[Your assignment] A verbatim copy of the line containing "This evokes the" and all lines after it, up to and including the final line of the records, is the only acceptable output.

[Plain-text document sources]
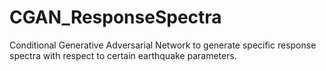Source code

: # CGAN_ResponseSpectra
Conditional Generative Adversarial Network to generate specific response spectra with respect to certain earthquake parameters.
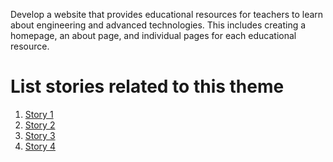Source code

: Develop a website that provides educational resources for teachers to learn about engineering and advanced technologies. This includes creating a homepage, an about page, and individual pages for each educational resource.

# List stories related to this theme
1. [Story 1](stories/learn.md)
2. [Story 2](stories/navigate.md)
3. [Story 3](stories/analytics.md)
4. [Story 4](stories/privacy.md)
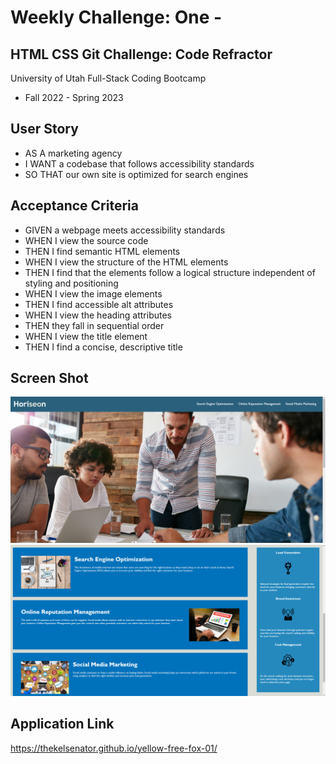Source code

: # Weekly Challenge: One -

## HTML CSS Git Challenge: Code Refractor

University of Utah
Full-Stack Coding Bootcamp

- Fall 2022 - Spring 2023

## User Story

- AS A marketing agency
- I WANT a codebase that follows accessibility standards
- SO THAT our own site is optimized for search engines

## Acceptance Criteria

- GIVEN a webpage meets accessibility standards
- WHEN I view the source code
- THEN I find semantic HTML elements
- WHEN I view the structure of the HTML elements
- THEN I find that the elements follow a logical structure independent of styling and positioning
- WHEN I view the image elements
- THEN I find accessible alt attributes
- WHEN I view the heading attributes
- THEN they fall in sequential order
- WHEN I view the title element
- THEN I find a concise, descriptive title

## Screen Shot

![alt_img](./assets/images/Challenge-One-1.png)
![alt_img](./assets/images/Challenge-One-2.png)

## Application Link

https://thekelsenator.github.io/yellow-free-fox-01/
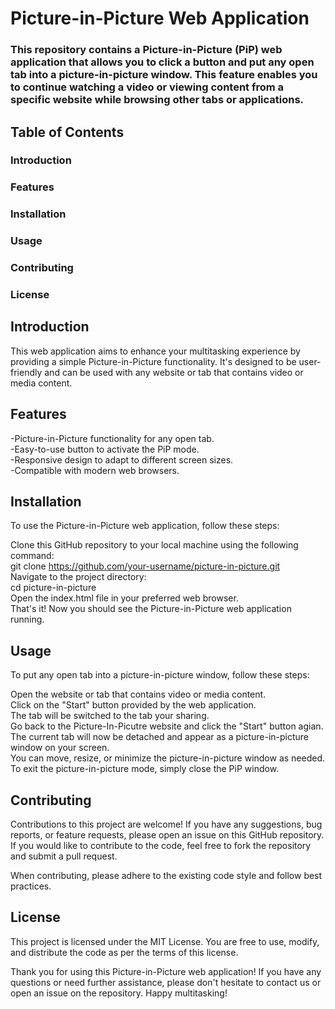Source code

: # Picture-in-Picture Web Application
### This repository contains a Picture-in-Picture (PiP) web application that allows you to click a button and put any open tab into a picture-in-picture window. This feature enables you to continue watching a video or viewing content from a specific website while browsing other tabs or applications.

## Table of Contents
### Introduction
### Features
### Installation
### Usage
### Contributing
### License

## Introduction
This web application aims to enhance your multitasking experience by providing a simple Picture-in-Picture functionality. It's designed to be user-friendly and can be used with any website or tab that contains video or media content.

## Features
-Picture-in-Picture functionality for any open tab. <br>
-Easy-to-use button to activate the PiP mode.<br>
-Responsive design to adapt to different screen sizes.<br>
-Compatible with modern web browsers.<br>

## Installation
To use the Picture-in-Picture web application, follow these steps: <br>

Clone this GitHub repository to your local machine using the following command: <br>
git clone https://github.com/your-username/picture-in-picture.git <br>
Navigate to the project directory: <br>
cd picture-in-picture <br>
Open the index.html file in your preferred web browser.<br>
That's it! Now you should see the Picture-in-Picture web application running.<br>

## Usage
To put any open tab into a picture-in-picture window, follow these steps:

Open the website or tab that contains video or media content. <br>
Click on the "Start" button provided by the web application. <br>
The tab will be switched to the tab your sharing. <br>
Go back to the Picture-In-Picutre website and click the "Start" button agian. <br>
The current tab will now be detached and appear as a picture-in-picture window on your screen.<br>
You can move, resize, or minimize the picture-in-picture window as needed.<br>
To exit the picture-in-picture mode, simply close the PiP window.<br>

## Contributing
Contributions to this project are welcome! If you have any suggestions, bug reports, or feature requests, please open an issue on this GitHub repository. If you would like to contribute to the code, feel free to fork the repository and submit a pull request.

When contributing, please adhere to the existing code style and follow best practices.

## License
This project is licensed under the MIT License. You are free to use, modify, and distribute the code as per the terms of this license.

Thank you for using this Picture-in-Picture web application! If you have any questions or need further assistance, please don't hesitate to contact us or open an issue on the repository. Happy multitasking!
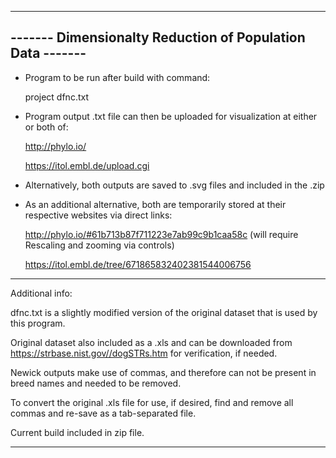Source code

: ----------------------------------------------------------
------- Dimensionalty Reduction of Population Data -------
----------------------------------------------------------

 - Program to be run after build with command:

	project dfnc.txt

 - Program output .txt file can then be uploaded for 
   visualization at either or both of: 

	http://phylo.io/

	https://itol.embl.de/upload.cgi

 - Alternatively, both outputs are saved to .svg files
   and included in the .zip

 - As an additional alternative, both are temporarily
   stored at their respective websites via direct links:

	http://phylo.io/#61b713b87f711223e7ab99c9b1caa58c
	(will require Rescaling and zooming via controls)

	https://itol.embl.de/tree/671865832402381544006756

----------------------------------------------------------

Additional info:

dfnc.txt is a slightly modified version of the original 
dataset that is used by this program.

Original dataset also included as a .xls and can
be downloaded from https://strbase.nist.gov//dogSTRs.htm
for verification, if needed.

Newick outputs make use of commas, and therefore can not
be present in breed names and needed to be removed.

To convert the original .xls file for use, if desired, 
find and remove all commas and re-save as a 
tab-separated file.

Current build included in zip file.

----------------------------------------------------------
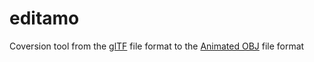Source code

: # editamo
Coversion tool from the [glTF](https://www.khronos.org/gltf/) file format to the [Animated OBJ](https://github.com/lmarz/animated_obj) file format
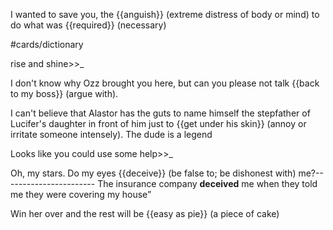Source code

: I wanted to save you, the {{anguish}} (extreme distress of body or mind) to do what was {{required}} (necessary) <!--SR:!2000-01-01,1,250!2024-02-21,12,270--> 

#cards/dictionary 

rise and shine>>_ <!--SR:!2024-03-05,22,250-->

I don't know why Ozz brought you here, but can you please not talk {{back to my boss}} (argue with).

I can't believe that Alastor has the guts to name himself the stepfather of Lucifer's daughter in front of him just to {{get under his skin}} (annoy or irritate someone intensely). The dude is a legend

Looks like you could use some help>>_

Oh, my stars. Do my eyes {{deceive}} (be false to; be dishonest with) me?-----------------------
The insurance company **deceived** me when they told me they were covering my house”

Win her over and the rest will be {{easy as pie}} (a piece of cake)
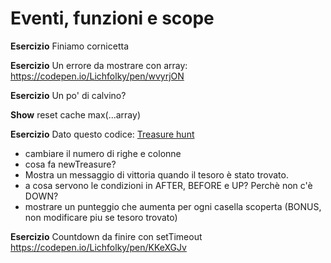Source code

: # Eventi, funzioni e scope
**Esercizio**
Finiamo cornicetta

**Esercizio**
Un errore da mostrare con array:
https://codepen.io/Lichfolky/pen/wvyrjON

**Esercizio**
Un po' di calvino?


**Show**
reset cache
max(...array)


**Esercizio**
Dato questo codice:
[Treasure hunt](https://codepen.io/Lichfolky/pen/GRGQazY)

- cambiare il numero di righe e colonne
- cosa fa newTreasure?
- Mostra un messaggio di vittoria quando il tesoro è stato trovato.
- a cosa servono le condizioni in AFTER, BEFORE e UP? Perchè non c'è DOWN?
- mostrare un punteggio che aumenta per ogni casella scoperta (BONUS, non modificare piu se tesoro trovato)

**Esercizio**
Countdown da finire con setTimeout
https://codepen.io/Lichfolky/pen/KKeXGJv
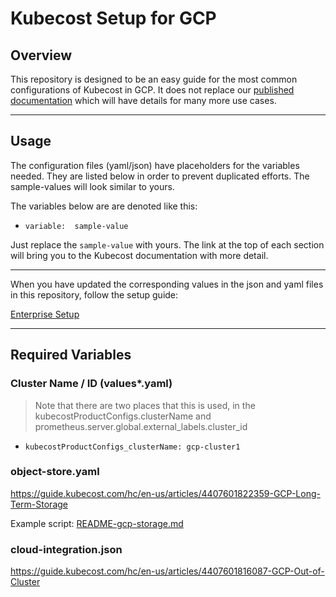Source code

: # Kubecost Setup for GCP

## Overview

This repository is designed to be an easy guide for the most common configurations of Kubecost in GCP. It does not replace our [published documentation](https://guide.kubecost.com/) which will have details for many more use cases.

---
## Usage

The configuration files (yaml/json) have placeholders for the variables needed. They are listed below in order to prevent duplicated efforts. The sample-values will look similar to yours.

The variables below are are denoted like this:
- `variable:  sample-value`

Just replace the `sample-value` with yours. The link at the top of each section will bring you to the Kubecost documentation with more detail.

---
When you have updated the corresponding values in the json and yaml files in this repository, follow the setup guide:

[Enterprise Setup](README-enterprise.md)

---

## Required Variables
### Cluster Name / ID (values*.yaml)
>Note that there are two places that this is used, in the kubecostProductConfigs.clusterName and prometheus.server.global.external_labels.cluster_id

- `kubecostProductConfigs_clusterName: gcp-cluster1`

### object-store.yaml

https://guide.kubecost.com/hc/en-us/articles/4407601822359-GCP-Long-Term-Storage

Example script: [README-gcp-storage.md](./README-gcp-storage.md)

### cloud-integration.json
https://guide.kubecost.com/hc/en-us/articles/4407601816087-GCP-Out-of-Cluster
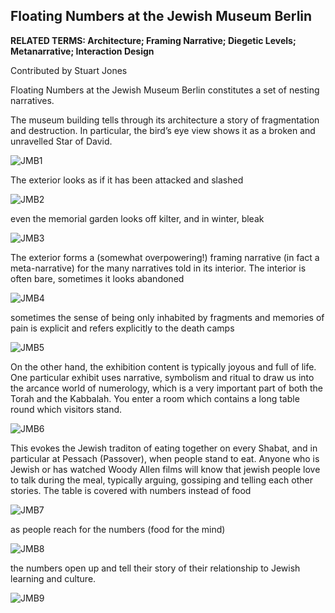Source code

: ## Floating Numbers at the Jewish Museum Berlin 

**RELATED TERMS: Architecture; Framing Narrative; Diegetic Levels; Metanarrative; Interaction Design**

Contributed by Stuart Jones

Floating Numbers at the Jewish Museum Berlin constitutes a set of nesting narratives. 

The museum building tells through its architecture a story of fragmentation and destruction. In particular, the bird’s eye view shows it as a broken and unravelled Star of David. 

![JMB1](JMB1.jpg)

The exterior looks as if it has been attacked and slashed 

![JMB2](JMB2.jpg) 

even the memorial garden looks off kilter, and in winter, bleak 

![JMB3](JMB3.jpg)

The exterior forms a (somewhat overpowering!) framing narrative (in fact a meta-narrative) for the many narratives told in its interior. The interior is often bare, sometimes it looks abandoned 

![JMB4](JMB4.jpg) 

sometimes the sense of being only inhabited by fragments and memories of pain is explicit and refers explicitly to the death camps 

![JMB5](JMB5.jpg) 

On the other hand, the exhibition content is typically joyous and full of life. One particular exhibit uses narrative, symbolism and ritual to draw us into the arcance world of numerology, which is a very important part of both the Torah and the Kabbalah. You enter a room which contains a long table round which visitors stand. 

![JMB6](JMB6.jpg)

This evokes the Jewish traditon of eating together on every Shabat, and in particular at Pessach (Passover), when people stand to eat. Anyone who is Jewish or has watched Woody Allen films will know that jewish people love to talk during the meal, typically arguing, gossiping and telling each other stories. The table is covered with numbers instead of food 

![JMB7](JMB7.jpg) 

as people reach for the numbers (food for the mind) 

![JMB8](JMB8.jpg)

the numbers open up and tell their story of their relationship to Jewish learning and culture. 

![JMB9](JMB9.jpg)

[Written solution]
This evokes the Jewish traditon of eating together on every Shabat, and in particular at Pessach (Passover), when people stand to eat. Anyone who is Jewish or has watched Woody Allen films will know that jewish people love to talk during the meal, typically arguing, gossiping and telling each other stories. The table is covered with numbers instead of food 

![JMB7](JMB7.jpg) 

as people reach for the numbers (food for the mind) 

![JMB8](JMB8.jpg)

the numbers open up and tell their story of their relationship to Jewish learning and culture. 

![JMB9](JMB9.jpg)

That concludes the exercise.